• **Exercise instructions**
Where does the word "NIDF" show up in the records? Copy every line that has it.

=== Section Start ===

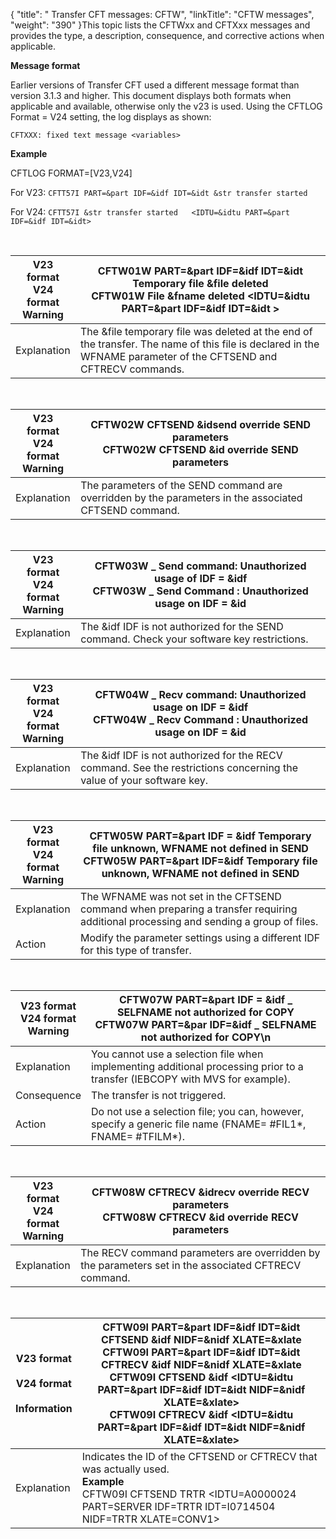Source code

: {
    "title": " Transfer CFT messages: CFTW",
    "linkTitle": "CFTW messages",
    "weight": "390"
}This topic lists the CFTWxx and CFTXxx messages and provides the type, a description, consequence, and corrective actions when applicable.

**Message format**

Earlier versions of Transfer CFT used a different message format than version 3.1.3 and higher. This document displays both formats when applicable and available, otherwise only the v23 is used. Using the CFTLOG Format = V24 setting, the log displays as shown:

`CFTXXX: fixed text message <variables>`

**Example**

CFTLOG FORMAT=\[V23,V24\]

For V23: <span class="code">`CFTT57I PART=&part IDF=&idf IDT=&idt &str transfer started`</span>

For V24: `CFTT57I &str transfer started   <IDTU=&idtu PART=&part IDF=&idf IDT=&idt>`

 


| V23 format<br/> V24 format<br/> Warning | <span id="CFTW01W"></span>CFTW01W PART=&amp;part IDF=&amp;idf IDT=&amp;idt Temporary file &amp;file deleted<br/> CFTW01W File &amp;fname deleted &lt;IDTU=&amp;idtu PART=&amp;part IDF=&amp;idf IDT=&amp;idt &gt; |
| --- | --- |
| Explanation | The &amp;file temporary file was deleted at the end of the transfer. The name of this file is declared in the WFNAME parameter of the CFTSEND and CFTRECV commands. |


 


| V23 format<br/> V24 format<br/> Warning | <span id="CFTW02W"></span>CFTW02W CFTSEND &amp;idsend override SEND parameters<br/> CFTW02W CFTSEND &amp;id override SEND parameters |
| --- | --- |
| Explanation | The parameters of the SEND command are overridden by the parameters in the associated CFTSEND command. |


 


| V23 format<br/> V24 format<br/> Warning | <span id="CFTW03W"></span>CFTW03W _ Send command: Unauthorized usage of IDF = &amp;idf<br/> CFTW03W _ Send Command : Unauthorized usage on IDF = &amp;id |
| --- | --- |
| Explanation | The &amp;idf IDF is not authorized for the SEND command. Check your software key restrictions. |


 


| V23 format<br/> V24 format<br/> Warning | <span id="CFTW04W"></span>CFTW04W _ Recv command: Unauthorized usage on IDF = &amp;idf<br/> CFTW04W _ Recv Command : Unauthorized usage on IDF = &amp;id |
| --- | --- |
| Explanation | The &amp;idf IDF is not authorized for the RECV command. See the restrictions concerning the value of your software key. |


 


| V23 format<br/> V24 format<br/> Warning | <span id="CFTW05W"></span>CFTW05W PART=&amp;part IDF = &amp;idf Temporary file unknown, WFNAME not defined in SEND<br/> CFTW05W PART=&amp;part IDF=&amp;idf Temporary file unknown, WFNAME not defined in SEND |
| --- | --- |
| Explanation | The WFNAME was not set in the CFTSEND command when preparing a transfer requiring additional processing and sending a group of files. |
| Action | Modify the parameter settings using a different IDF for this type of transfer. |


 


| V23 format<br/> V24 format<br/> Warning | <span id="CFTW07W"></span>CFTW07W PART=&amp;part IDF = &amp;idf _ SELFNAME not authorized for COPY<br/> CFTW07W PART=&amp;par IDF=&amp;idf _ SELFNAME not authorized for COPY\n |
| --- | --- |
| Explanation | You cannot use a selection file when implementing additional processing prior to a transfer (IEBCOPY with MVS for example). |
| Consequence | The transfer is not triggered. |
| Action | Do not use a selection file; you can, however, specify a generic file name (FNAME= #FIL1*, FNAME= #TFILM*). |


 


| V23 format<br/> V24 format<br/> Warning | <span id="CFTW08W"></span>CFTW08W CFTRECV &amp;idrecv override RECV parameters<br/> CFTW08W CFTRECV &amp;id override RECV parameters |
| --- | --- |
| Explanation | The RECV command parameters are overridden by the parameters set in the associated CFTRECV command. |


 


| V23 format<br/> <br/> V24 format<br/> <br/> Information | <span id="CFTW09I"></span>CFTW09I PART=&amp;part IDF=&amp;idf IDT=&amp;idt CFTSEND &amp;idf NIDF=&amp;nidf XLATE=&amp;xlate<br/> CFTW09I PART=&amp;part IDF=&amp;idf IDT=&amp;idt CFTRECV &amp;idf NIDF=&amp;nidf XLATE=&amp;xlate<br/> CFTW09I CFTSEND &amp;idf &lt;IDTU=&amp;idtu PART=&amp;part IDF=&amp;idf IDT=&amp;idt NIDF=&amp;nidf XLATE=&amp;xlate&gt;<br/> CFTW09I CFTRECV &amp;idf &lt;IDTU=&amp;idtu PART=&amp;part IDF=&amp;idf IDT=&amp;idt NIDF=&amp;nidf XLATE=&amp;xlate&gt; |
| --- | --- |
| Explanation | Indicates the ID of the CFTSEND or CFTRECV that was actually used.<br/> <span >****Example****</span><br/> CFTW09I CFTSEND TRTR &lt;IDTU=A0000024 PART=SERVER IDF=TRTR IDT=I0714504 NIDF=TRTR XLATE=CONV1&gt; |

=== Section End ===

• **Task result**
| V23 format<br/> <br/> V24 format<br/> <br/> Information | <span id="CFTW09I"></span>CFTW09I PART=&amp;part IDF=&amp;idf IDT=&amp;idt CFTSEND &amp;idf NIDF=&amp;nidf XLATE=&amp;xlate<br/> CFTW09I PART=&amp;part IDF=&amp;idf IDT=&amp;idt CFTRECV &amp;idf NIDF=&amp;nidf XLATE=&amp;xlate<br/> CFTW09I CFTSEND &amp;idf &lt;IDTU=&amp;idtu PART=&amp;part IDF=&amp;idf IDT=&amp;idt NIDF=&amp;nidf XLATE=&amp;xlate&gt;<br/> CFTW09I CFTRECV &amp;idf &lt;IDTU=&amp;idtu PART=&amp;part IDF=&amp;idf IDT=&amp;idt NIDF=&amp;nidf XLATE=&amp;xlate&gt; |
| Explanation | Indicates the ID of the CFTSEND or CFTRECV that was actually used.<br/> <span >****Example****</span><br/> CFTW09I CFTSEND TRTR &lt;IDTU=A0000024 PART=SERVER IDF=TRTR IDT=I0714504 NIDF=TRTR XLATE=CONV1&gt; |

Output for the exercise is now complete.